Examine the data below and state how many lines contain "database", offering no other words.
- - - - -
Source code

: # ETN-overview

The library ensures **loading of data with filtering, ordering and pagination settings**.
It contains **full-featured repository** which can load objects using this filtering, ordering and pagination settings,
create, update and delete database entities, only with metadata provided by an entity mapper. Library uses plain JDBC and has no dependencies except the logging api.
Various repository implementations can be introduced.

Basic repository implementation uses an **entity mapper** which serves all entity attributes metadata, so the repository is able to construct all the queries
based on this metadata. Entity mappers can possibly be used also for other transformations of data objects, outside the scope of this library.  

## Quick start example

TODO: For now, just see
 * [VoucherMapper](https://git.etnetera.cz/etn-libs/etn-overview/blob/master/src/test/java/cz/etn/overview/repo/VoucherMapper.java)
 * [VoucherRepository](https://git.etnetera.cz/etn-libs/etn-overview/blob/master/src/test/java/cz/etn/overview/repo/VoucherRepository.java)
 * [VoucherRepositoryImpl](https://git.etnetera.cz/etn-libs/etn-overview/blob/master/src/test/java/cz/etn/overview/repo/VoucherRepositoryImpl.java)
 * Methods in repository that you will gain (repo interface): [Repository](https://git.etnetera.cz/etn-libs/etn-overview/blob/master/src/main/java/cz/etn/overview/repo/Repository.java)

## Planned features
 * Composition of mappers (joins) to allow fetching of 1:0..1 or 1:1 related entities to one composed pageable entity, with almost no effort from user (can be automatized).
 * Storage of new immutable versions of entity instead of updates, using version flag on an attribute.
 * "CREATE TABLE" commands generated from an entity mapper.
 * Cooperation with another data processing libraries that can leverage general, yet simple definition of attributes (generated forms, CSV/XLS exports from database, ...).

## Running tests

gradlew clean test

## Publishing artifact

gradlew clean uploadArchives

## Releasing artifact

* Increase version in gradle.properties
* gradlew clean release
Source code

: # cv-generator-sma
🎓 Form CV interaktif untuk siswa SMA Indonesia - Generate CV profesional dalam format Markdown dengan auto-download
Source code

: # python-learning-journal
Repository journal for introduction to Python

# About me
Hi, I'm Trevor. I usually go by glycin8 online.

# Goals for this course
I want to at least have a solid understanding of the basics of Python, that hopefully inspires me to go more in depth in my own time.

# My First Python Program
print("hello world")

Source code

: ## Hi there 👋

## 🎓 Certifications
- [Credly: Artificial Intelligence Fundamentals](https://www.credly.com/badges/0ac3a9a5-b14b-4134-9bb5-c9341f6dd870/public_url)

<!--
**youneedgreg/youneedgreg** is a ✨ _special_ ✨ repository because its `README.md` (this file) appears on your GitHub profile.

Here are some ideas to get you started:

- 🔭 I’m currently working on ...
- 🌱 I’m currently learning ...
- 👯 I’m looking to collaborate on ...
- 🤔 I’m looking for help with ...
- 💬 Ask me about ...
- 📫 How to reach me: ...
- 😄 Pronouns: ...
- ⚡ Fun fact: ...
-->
- - - - -
RESPONSE BELOW:
2